_What the task requires_
Every line from the one holding "2. anaconda/miniconda" through the one holding "## Installation" in the data below must be returned exactly, both ends included, with pictures left out and nothing else added.

(Records excerpted from a collection)

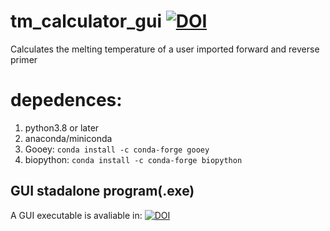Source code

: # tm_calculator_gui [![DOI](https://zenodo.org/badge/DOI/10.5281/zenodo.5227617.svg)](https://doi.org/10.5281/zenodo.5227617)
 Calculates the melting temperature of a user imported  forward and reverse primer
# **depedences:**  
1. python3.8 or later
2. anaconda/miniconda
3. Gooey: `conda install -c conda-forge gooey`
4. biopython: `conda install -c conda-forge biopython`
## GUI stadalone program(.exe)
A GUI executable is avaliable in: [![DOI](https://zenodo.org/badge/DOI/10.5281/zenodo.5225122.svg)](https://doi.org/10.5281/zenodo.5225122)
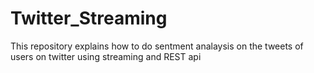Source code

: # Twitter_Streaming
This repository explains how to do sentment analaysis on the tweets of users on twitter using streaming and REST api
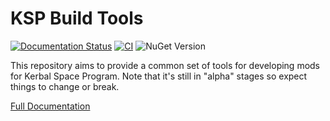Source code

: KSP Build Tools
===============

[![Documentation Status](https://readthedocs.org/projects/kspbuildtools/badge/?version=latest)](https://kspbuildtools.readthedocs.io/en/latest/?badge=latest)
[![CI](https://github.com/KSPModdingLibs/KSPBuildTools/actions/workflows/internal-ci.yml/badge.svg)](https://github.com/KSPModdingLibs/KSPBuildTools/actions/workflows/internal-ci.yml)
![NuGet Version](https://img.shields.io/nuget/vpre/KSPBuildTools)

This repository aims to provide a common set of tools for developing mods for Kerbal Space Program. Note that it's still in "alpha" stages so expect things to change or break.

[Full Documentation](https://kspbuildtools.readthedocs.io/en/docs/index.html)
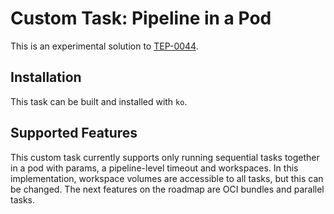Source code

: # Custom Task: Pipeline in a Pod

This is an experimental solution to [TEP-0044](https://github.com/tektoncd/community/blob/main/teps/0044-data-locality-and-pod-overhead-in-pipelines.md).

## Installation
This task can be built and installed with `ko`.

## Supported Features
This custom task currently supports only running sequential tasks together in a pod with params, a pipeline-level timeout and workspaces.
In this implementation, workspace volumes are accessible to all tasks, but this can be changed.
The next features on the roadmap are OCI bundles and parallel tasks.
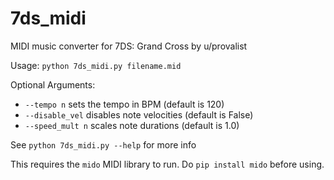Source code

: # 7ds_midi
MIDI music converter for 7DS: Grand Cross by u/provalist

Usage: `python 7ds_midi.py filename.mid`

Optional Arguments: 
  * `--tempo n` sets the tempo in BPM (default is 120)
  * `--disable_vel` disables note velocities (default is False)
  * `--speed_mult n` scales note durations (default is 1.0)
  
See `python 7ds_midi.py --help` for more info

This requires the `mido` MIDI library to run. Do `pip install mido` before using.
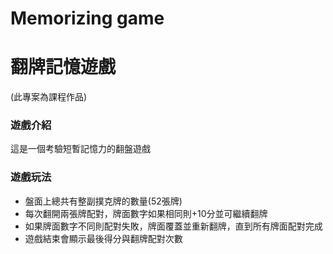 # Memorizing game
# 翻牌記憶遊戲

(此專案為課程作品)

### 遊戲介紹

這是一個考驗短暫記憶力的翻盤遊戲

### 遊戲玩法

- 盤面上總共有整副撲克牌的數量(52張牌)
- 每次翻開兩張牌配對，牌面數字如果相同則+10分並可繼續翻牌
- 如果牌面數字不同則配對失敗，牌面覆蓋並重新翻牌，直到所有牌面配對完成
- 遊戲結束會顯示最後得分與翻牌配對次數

_Task response_
2. anaconda/miniconda
3. Gooey: `conda install -c conda-forge gooey`
4. biopython: `conda install -c conda-forge biopython`
## GUI stadalone program(.exe)
A GUI executable is avaliable in: [![DOI](https://zenodo.org/badge/DOI/10.5281/zenodo.5225122.svg)](https://doi.org/10.5281/zenodo.5225122)
Source code

: # Twitter_Streaming
This repository explains how to do sentment analaysis on the tweets of users on twitter using streaming and REST api
Source code

: KSP Build Tools
===============

[![Documentation Status](https://readthedocs.org/projects/kspbuildtools/badge/?version=latest)](https://kspbuildtools.readthedocs.io/en/latest/?badge=latest)
[![CI](https://github.com/KSPModdingLibs/KSPBuildTools/actions/workflows/internal-ci.yml/badge.svg)](https://github.com/KSPModdingLibs/KSPBuildTools/actions/workflows/internal-ci.yml)
![NuGet Version](https://img.shields.io/nuget/vpre/KSPBuildTools)

This repository aims to provide a common set of tools for developing mods for Kerbal Space Program. Note that it's still in "alpha" stages so expect things to change or break.

[Full Documentation](https://kspbuildtools.readthedocs.io/en/docs/index.html)
Source code

: # Custom Task: Pipeline in a Pod

This is an experimental solution to [TEP-0044](https://github.com/tektoncd/community/blob/main/teps/0044-data-locality-and-pod-overhead-in-pipelines.md).

## Installation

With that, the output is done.